The microcontroller appears to offer a simple way to measure the battery voltage via its analog-to-digital converter (ADC). However, this did not seem to be a possible solution here, as the Cortex-M0 datasheet says the ADC will only work if its VDDA is greater than 2.4 V (the ARM core operates from 3.3 V down to 2.0 V, but not all of its functions do). Tests showed good results only when VDDA was at least 2.65 V. The obvious solution was to switch to another microcontroller such as a lower-power version, but this would mean rewriting and retesting the code, redoing of the printed-circuit-board layout, and ultimately increase cost in a volume application.

Instead, this circuit was developed to indicate the state of the batteries, using some standard discrete components. The battery monitor needed to:

• Use only one pin of microcontroller (important when using low pin-count device).

• Have very low current drain when in Idle state.

• Use the same pin to switch from Active to Idle state and to read the state.

1. The basic concept of the battery monitor shows the relationship among functions and that only one pin of the microcontroller is used to implement the circuit.

Figure 1 shows how only one pin—PA0—of  the microcontroller is used to implement the different functions for the battery-monitor (BattMon) circuit, driving switch S from Idle to Active mode, reading the state of the battery provided from BattMon, and going back from Active state to Idle state.

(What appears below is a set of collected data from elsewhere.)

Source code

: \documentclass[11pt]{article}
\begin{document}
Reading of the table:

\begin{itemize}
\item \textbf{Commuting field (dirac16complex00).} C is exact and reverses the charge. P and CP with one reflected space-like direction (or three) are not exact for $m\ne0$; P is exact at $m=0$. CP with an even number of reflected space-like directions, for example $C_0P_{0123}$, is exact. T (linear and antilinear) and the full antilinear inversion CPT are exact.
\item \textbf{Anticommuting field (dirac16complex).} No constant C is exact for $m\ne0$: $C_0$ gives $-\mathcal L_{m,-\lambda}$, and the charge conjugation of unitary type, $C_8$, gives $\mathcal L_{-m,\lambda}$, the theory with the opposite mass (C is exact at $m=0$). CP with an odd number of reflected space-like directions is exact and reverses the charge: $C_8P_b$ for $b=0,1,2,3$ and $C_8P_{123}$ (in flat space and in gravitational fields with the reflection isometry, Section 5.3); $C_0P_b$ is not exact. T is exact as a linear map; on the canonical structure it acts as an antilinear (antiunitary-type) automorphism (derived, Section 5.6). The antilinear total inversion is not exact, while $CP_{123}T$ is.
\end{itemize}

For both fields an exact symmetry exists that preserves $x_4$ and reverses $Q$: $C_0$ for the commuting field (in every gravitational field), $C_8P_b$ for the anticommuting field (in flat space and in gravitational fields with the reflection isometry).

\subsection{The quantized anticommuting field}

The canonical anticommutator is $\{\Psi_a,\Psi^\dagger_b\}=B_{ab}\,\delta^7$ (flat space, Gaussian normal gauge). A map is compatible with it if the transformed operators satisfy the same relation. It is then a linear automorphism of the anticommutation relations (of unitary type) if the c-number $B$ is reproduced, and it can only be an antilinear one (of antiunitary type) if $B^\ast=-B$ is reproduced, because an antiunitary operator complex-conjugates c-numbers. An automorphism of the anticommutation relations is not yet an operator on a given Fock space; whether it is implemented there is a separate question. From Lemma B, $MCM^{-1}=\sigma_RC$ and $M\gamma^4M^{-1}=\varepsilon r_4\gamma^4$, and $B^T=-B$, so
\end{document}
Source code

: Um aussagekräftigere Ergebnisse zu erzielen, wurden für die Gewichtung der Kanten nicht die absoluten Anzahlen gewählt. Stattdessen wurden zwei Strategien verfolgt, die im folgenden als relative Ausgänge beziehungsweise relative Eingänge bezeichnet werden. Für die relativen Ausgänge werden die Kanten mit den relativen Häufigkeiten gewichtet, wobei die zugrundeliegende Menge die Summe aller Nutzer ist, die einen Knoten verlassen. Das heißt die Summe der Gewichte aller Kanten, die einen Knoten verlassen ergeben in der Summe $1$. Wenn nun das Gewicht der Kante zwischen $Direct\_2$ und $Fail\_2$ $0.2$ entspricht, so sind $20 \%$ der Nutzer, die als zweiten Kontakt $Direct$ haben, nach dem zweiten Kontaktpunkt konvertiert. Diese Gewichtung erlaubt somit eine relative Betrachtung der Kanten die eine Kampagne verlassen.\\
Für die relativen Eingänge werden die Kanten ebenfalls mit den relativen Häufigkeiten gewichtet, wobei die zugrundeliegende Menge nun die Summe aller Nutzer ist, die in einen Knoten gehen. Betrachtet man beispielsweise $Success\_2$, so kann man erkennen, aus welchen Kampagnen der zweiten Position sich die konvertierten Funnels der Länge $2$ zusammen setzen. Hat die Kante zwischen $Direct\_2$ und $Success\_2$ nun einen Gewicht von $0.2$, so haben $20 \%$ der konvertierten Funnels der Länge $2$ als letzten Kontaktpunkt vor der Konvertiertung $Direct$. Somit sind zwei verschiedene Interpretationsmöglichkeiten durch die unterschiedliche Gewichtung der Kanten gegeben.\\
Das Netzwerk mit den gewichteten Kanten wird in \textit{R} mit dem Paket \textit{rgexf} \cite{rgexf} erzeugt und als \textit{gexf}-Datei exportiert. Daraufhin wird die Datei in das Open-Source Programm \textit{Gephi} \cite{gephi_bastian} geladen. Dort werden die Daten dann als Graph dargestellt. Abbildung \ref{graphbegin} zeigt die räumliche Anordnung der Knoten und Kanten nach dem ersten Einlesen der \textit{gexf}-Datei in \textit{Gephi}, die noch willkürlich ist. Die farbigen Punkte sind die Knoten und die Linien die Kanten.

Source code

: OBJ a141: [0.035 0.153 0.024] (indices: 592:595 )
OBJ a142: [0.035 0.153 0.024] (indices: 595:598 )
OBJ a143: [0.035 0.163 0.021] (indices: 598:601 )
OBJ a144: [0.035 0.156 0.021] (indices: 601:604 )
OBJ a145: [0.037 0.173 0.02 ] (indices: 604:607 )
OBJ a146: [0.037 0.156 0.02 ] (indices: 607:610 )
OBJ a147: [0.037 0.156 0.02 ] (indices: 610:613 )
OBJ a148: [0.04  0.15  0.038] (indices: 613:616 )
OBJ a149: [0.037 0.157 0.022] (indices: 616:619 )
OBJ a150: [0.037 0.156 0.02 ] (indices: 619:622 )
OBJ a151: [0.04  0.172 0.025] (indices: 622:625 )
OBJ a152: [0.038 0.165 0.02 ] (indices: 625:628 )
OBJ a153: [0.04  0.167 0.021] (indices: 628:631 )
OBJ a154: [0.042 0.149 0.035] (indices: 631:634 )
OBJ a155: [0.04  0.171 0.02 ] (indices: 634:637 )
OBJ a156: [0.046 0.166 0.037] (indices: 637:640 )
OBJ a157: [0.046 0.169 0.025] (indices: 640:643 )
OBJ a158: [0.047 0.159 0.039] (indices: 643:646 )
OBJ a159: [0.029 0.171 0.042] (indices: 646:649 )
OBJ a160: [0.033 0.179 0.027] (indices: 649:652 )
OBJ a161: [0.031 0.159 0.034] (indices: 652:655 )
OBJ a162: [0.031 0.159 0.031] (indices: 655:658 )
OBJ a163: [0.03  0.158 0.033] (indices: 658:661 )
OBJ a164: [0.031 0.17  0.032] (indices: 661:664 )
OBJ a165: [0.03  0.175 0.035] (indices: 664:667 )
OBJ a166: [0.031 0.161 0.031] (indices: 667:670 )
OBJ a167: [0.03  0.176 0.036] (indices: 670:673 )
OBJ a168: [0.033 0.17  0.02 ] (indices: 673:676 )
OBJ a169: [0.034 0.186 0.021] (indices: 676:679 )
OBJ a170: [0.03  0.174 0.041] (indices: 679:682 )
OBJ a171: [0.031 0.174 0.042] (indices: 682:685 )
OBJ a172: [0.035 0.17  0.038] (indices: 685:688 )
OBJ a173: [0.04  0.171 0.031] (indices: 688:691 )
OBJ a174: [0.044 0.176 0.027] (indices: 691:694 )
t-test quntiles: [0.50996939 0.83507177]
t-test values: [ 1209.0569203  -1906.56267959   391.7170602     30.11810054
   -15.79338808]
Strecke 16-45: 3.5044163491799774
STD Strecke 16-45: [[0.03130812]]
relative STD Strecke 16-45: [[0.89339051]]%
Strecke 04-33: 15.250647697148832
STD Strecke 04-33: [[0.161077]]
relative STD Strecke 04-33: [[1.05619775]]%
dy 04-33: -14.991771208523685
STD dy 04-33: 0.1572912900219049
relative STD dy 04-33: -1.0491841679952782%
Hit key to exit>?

The complete circuit (Fig. 2) is powered by two AA batteries. Every n seconds (or even hours), the microcontroller decides to see if the battery level is over or under 2.2 V. When the microcontroller is not looking to check the battery voltage, it sets PA0 to high level, so Q5 is off. This assures that the current of the BattMon circuit (the blue box of Fig. 1) is very low, which is very important for a portable device. Measured current in this state is approximately 4 µA.

2. The detailed circuit uses five standard transistors plus passive components to implement the one-pin battery-monitor solution.

When the microcontroller decides it needs to know the battery voltage, it sets PA0 low for 20 ms and switches Q5 on; this is the time needed to charge the capacitor C1 to VDD – VCESAT(Q5). After the 20 ms period, the microcontroller changes the state of PA0 from “out” to “in” mode, which sets Q5 to off, and for some period (depending on C-R values), the VDD level is held by C1.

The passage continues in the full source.